Gerido Dwan A, White Thomas W
Department of Physiology and Biophysics, State University of New York, T5-147, Basic Science Tower, Stony Brook, NY 11794-8661, USA.
Biochim Biophys Acta. 2004 Mar 23;1662(1-2):159-70. doi: 10.1016/j.bbamem.2003.10.017.

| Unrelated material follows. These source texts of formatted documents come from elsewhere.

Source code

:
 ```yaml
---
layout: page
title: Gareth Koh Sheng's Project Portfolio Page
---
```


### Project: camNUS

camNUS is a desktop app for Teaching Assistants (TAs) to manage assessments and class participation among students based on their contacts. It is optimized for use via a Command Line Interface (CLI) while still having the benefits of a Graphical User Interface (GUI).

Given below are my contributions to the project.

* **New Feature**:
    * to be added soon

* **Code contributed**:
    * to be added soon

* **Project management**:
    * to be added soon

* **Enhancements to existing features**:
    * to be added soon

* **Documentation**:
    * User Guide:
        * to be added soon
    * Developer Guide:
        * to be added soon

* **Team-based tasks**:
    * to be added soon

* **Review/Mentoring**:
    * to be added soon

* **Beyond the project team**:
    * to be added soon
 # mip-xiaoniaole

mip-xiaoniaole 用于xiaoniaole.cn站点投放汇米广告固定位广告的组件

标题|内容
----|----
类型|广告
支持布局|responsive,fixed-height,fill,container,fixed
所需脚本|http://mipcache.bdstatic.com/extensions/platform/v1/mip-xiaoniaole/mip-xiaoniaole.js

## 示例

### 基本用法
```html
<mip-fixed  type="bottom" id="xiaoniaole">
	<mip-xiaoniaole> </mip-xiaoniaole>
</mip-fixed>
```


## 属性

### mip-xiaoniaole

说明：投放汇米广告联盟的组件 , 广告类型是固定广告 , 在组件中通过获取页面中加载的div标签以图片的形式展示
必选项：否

Gap junctions provide coupled cells with a direct pathway for sharing ions, nutrients, and small metabolites, thus helping to maintain homeostasis in various tissues. Abnormal function and/or expression of specific connexin genes has been linked to several diseases, including genetic deafness, skin disease, peripheral neuropathies, and cataracts. Research has provided significant insight into the function of gap junction proteins in both in vitro and in vivo models; however, questions regarding the exact mechanisms by which connexin related diseases occur in mammalian systems remain. Here, we discuss the disease states that are related to three human connexin genes, Cx26 (GJB2), Cx46 (GJA3) and Cx50 (GJA8), and recent scientific evidence characterizing those diseases in various experimental models.

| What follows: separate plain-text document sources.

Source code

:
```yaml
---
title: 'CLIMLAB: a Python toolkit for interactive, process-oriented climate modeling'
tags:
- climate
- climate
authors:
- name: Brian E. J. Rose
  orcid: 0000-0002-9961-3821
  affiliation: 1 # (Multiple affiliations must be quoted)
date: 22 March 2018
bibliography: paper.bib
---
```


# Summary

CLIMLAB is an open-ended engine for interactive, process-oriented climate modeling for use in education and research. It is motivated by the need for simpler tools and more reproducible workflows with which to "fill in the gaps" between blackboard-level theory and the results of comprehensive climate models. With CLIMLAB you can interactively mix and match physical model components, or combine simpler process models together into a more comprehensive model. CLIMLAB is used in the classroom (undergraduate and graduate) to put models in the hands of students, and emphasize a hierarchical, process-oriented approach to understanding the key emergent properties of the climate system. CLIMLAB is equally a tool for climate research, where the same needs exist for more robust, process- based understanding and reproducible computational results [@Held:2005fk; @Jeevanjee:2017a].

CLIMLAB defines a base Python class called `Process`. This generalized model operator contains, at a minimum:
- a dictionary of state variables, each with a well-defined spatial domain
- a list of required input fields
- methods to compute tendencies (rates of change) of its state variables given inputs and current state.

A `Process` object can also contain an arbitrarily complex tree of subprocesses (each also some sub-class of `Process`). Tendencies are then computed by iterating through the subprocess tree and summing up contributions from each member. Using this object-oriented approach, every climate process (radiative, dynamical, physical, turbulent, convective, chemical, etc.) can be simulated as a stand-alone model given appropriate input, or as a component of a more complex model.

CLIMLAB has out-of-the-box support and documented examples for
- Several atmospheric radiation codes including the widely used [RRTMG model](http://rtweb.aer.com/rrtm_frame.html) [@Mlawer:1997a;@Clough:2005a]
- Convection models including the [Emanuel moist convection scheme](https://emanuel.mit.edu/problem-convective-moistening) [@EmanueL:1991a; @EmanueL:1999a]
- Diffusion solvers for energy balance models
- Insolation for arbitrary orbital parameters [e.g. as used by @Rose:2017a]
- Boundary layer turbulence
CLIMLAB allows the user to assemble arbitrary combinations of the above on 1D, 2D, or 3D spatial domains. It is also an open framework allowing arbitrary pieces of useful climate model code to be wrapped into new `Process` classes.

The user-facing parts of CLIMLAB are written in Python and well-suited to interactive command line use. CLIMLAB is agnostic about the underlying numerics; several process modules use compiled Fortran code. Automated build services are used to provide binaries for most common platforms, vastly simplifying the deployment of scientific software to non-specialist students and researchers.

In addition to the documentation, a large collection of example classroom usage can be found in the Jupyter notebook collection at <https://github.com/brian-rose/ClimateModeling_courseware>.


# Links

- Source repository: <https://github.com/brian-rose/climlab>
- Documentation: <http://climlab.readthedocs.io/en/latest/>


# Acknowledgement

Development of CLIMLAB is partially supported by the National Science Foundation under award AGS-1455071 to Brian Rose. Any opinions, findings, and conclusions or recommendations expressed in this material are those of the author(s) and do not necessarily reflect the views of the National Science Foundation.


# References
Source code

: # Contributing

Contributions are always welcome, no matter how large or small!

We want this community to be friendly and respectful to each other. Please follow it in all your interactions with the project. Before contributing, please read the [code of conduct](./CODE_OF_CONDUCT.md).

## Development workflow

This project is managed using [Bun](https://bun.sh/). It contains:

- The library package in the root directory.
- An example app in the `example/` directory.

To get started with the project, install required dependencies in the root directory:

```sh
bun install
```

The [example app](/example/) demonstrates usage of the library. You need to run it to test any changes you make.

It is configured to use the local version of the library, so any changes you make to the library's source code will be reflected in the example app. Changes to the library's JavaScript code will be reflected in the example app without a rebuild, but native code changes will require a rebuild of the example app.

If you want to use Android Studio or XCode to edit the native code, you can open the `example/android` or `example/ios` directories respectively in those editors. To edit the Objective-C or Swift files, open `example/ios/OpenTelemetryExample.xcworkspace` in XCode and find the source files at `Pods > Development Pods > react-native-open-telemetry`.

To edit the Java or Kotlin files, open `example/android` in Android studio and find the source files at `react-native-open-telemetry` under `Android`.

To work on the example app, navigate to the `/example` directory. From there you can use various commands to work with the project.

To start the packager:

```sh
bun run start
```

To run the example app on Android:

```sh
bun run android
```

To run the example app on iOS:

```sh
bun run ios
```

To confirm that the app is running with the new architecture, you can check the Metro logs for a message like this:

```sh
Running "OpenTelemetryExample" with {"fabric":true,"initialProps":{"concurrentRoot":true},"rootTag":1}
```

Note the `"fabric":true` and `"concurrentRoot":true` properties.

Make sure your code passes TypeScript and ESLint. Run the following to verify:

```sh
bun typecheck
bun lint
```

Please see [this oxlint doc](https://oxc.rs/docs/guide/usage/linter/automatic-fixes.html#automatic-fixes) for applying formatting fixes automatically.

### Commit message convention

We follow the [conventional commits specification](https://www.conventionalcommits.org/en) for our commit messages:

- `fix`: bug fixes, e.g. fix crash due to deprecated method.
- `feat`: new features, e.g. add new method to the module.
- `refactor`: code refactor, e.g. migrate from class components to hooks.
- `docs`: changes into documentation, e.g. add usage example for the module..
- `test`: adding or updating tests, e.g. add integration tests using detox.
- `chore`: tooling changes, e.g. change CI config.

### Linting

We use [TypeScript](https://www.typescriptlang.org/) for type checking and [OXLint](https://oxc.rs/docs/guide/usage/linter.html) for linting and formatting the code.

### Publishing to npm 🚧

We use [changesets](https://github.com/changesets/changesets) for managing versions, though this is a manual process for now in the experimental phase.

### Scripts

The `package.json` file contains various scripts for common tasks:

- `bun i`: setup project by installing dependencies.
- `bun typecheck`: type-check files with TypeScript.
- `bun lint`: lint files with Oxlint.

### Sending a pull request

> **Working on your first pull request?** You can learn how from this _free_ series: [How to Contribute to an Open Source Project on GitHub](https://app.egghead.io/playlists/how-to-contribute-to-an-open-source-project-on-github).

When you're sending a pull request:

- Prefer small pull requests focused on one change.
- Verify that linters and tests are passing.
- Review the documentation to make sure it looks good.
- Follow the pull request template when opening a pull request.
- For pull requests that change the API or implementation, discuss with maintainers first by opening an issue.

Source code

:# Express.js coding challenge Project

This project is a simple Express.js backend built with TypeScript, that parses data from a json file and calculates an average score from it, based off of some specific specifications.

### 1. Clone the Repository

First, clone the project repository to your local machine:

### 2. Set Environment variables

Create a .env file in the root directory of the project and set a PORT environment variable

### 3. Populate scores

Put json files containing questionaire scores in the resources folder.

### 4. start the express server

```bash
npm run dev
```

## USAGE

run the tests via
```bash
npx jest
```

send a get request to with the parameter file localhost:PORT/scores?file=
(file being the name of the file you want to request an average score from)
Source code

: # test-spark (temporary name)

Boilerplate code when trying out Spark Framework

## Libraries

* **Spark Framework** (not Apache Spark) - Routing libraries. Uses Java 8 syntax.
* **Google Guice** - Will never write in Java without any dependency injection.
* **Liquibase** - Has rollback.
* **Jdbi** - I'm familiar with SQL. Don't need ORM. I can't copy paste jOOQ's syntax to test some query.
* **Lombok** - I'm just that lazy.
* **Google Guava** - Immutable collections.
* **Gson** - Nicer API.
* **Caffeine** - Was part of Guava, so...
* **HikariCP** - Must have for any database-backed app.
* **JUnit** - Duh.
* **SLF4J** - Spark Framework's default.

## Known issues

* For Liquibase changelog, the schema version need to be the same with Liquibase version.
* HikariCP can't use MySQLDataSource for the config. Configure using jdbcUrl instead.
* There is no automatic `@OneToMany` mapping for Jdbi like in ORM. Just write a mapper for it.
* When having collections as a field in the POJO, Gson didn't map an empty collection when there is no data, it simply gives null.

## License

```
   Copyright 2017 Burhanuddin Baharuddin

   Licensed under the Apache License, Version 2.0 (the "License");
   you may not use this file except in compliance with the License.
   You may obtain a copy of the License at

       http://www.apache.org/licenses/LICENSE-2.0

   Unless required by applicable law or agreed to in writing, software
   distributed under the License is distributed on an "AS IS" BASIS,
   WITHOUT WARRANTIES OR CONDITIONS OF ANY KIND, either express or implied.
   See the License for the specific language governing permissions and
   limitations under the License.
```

缝隙连接为耦合细胞提供了一条直接途径,用于共享离子、营养物质和小分子代谢物,从而有助于维持各种组织中的内环境稳定。特定连接蛋白基因的功能异常和/或表达异常与多种疾病有关,包括遗传性耳聋、皮肤病、周围神经病变和白内障。研究已经在体外和体内模型中对缝隙连接蛋白的功能有了重要的认识;然而,关于连接蛋白相关疾病在哺乳动物系统中发生的确切机制仍然存在疑问。在这里,我们讨论与三种人类连接蛋白基因Cx26(GJB2)、Cx46(GJA3)和Cx50(GJA8)相关的疾病状态,以及在各种实验模型中表征这些疾病的最新科学证据。